Assigned task
Repeat nothing but the lines below running from the one containing "- Scuffed Up Age" to the one containing "October 25, 2025". Keep both end lines.

Provided entries
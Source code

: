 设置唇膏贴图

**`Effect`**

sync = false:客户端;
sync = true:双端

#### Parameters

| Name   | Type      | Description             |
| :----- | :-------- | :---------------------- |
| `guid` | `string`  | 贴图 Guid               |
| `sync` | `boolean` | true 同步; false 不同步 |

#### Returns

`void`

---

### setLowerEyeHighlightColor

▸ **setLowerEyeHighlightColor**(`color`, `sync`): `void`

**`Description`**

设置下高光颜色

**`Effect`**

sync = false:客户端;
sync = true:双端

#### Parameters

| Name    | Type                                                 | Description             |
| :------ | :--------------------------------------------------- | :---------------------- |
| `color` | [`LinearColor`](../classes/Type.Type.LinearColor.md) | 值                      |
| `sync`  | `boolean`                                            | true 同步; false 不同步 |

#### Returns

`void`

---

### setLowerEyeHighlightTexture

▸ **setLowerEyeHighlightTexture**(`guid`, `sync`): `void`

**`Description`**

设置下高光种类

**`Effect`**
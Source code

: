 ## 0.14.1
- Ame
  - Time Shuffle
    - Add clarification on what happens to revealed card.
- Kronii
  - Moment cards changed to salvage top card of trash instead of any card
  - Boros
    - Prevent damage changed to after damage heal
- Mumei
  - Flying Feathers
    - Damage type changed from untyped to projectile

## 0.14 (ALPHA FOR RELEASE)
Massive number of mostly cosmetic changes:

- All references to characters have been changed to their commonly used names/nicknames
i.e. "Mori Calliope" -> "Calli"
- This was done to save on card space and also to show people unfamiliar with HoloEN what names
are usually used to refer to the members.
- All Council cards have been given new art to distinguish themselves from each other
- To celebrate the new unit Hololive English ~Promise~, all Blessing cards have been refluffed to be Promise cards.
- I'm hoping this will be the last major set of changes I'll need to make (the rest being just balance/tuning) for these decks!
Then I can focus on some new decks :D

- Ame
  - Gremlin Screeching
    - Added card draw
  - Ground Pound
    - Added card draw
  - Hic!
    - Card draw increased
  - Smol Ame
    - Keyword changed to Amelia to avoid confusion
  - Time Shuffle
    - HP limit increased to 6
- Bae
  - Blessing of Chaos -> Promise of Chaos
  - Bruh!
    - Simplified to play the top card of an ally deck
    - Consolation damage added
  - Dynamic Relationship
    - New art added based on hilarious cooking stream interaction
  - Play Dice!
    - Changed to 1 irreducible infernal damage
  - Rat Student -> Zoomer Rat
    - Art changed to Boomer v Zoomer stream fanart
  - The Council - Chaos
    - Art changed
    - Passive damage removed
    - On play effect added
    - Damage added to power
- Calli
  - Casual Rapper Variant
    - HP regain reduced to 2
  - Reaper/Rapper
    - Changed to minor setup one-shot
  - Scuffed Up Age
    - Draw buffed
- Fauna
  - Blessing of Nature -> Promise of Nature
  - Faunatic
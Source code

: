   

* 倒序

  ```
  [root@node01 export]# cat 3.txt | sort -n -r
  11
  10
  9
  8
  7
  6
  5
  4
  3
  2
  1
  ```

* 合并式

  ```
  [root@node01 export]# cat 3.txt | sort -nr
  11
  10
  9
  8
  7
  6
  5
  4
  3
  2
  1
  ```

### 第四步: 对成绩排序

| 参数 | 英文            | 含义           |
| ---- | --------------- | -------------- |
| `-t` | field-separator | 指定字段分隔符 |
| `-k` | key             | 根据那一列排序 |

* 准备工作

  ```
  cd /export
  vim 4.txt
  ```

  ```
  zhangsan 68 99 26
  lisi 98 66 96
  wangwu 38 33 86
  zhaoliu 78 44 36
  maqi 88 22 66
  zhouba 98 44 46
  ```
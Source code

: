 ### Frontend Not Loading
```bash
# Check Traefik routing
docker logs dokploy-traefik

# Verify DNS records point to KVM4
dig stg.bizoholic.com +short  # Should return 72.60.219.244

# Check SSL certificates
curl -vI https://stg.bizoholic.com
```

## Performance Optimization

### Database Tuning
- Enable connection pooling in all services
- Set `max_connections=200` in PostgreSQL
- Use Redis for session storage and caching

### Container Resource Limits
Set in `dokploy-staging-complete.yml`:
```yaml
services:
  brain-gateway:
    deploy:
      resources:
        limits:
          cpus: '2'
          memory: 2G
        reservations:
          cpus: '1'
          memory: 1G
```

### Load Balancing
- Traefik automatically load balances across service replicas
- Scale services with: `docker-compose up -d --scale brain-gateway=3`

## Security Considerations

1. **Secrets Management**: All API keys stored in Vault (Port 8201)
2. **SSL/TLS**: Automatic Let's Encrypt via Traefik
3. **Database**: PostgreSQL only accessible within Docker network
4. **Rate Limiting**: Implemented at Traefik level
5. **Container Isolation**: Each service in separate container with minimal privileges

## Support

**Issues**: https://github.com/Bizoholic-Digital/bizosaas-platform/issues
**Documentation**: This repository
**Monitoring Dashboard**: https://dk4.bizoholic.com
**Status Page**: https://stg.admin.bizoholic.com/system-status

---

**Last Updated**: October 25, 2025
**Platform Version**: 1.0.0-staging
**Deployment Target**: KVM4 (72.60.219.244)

Final answer
  - Scuffed Up Age
    - Draw buffed
- Fauna
  - Blessing of Nature -> Promise of Nature
  - Faunatic
Source code

:   

* 倒序

  ```
  [root@node01 export]# cat 3.txt | sort -n -r
  11
  10
  9
  8
  7
  6
  5
  4
  3
  2
  1
  ```

* 合并式

  ```
  [root@node01 export]# cat 3.txt | sort -nr
  11
  10
  9
  8
  7
  6
  5
  4
  3
  2
  1
  ```

### 第四步: 对成绩排序

| 参数 | 英文            | 含义           |
| ---- | --------------- | -------------- |
| `-t` | field-separator | 指定字段分隔符 |
| `-k` | key             | 根据那一列排序 |

* 准备工作

  ```
  cd /export
  vim 4.txt
  ```

  ```
  zhangsan 68 99 26
  lisi 98 66 96
  wangwu 38 33 86
  zhaoliu 78 44 36
  maqi 88 22 66
  zhouba 98 44 46
  ```
Source code

: ### Frontend Not Loading
```bash
# Check Traefik routing
docker logs dokploy-traefik

# Verify DNS records point to KVM4
dig stg.bizoholic.com +short  # Should return 72.60.219.244

# Check SSL certificates
curl -vI https://stg.bizoholic.com
```

## Performance Optimization

### Database Tuning
- Enable connection pooling in all services
- Set `max_connections=200` in PostgreSQL
- Use Redis for session storage and caching

### Container Resource Limits
Set in `dokploy-staging-complete.yml`:
```yaml
services:
  brain-gateway:
    deploy:
      resources:
        limits:
          cpus: '2'
          memory: 2G
        reservations:
          cpus: '1'
          memory: 1G
```

### Load Balancing
- Traefik automatically load balances across service replicas
- Scale services with: `docker-compose up -d --scale brain-gateway=3`

## Security Considerations

1. **Secrets Management**: All API keys stored in Vault (Port 8201)
2. **SSL/TLS**: Automatic Let's Encrypt via Traefik
3. **Database**: PostgreSQL only accessible within Docker network
4. **Rate Limiting**: Implemented at Traefik level
5. **Container Isolation**: Each service in separate container with minimal privileges

## Support

**Issues**: https://github.com/Bizoholic-Digital/bizosaas-platform/issues
**Documentation**: This repository
**Monitoring Dashboard**: https://dk4.bizoholic.com
**Status Page**: https://stg.admin.bizoholic.com/system-status

---

**Last Updated**: October 25, 2025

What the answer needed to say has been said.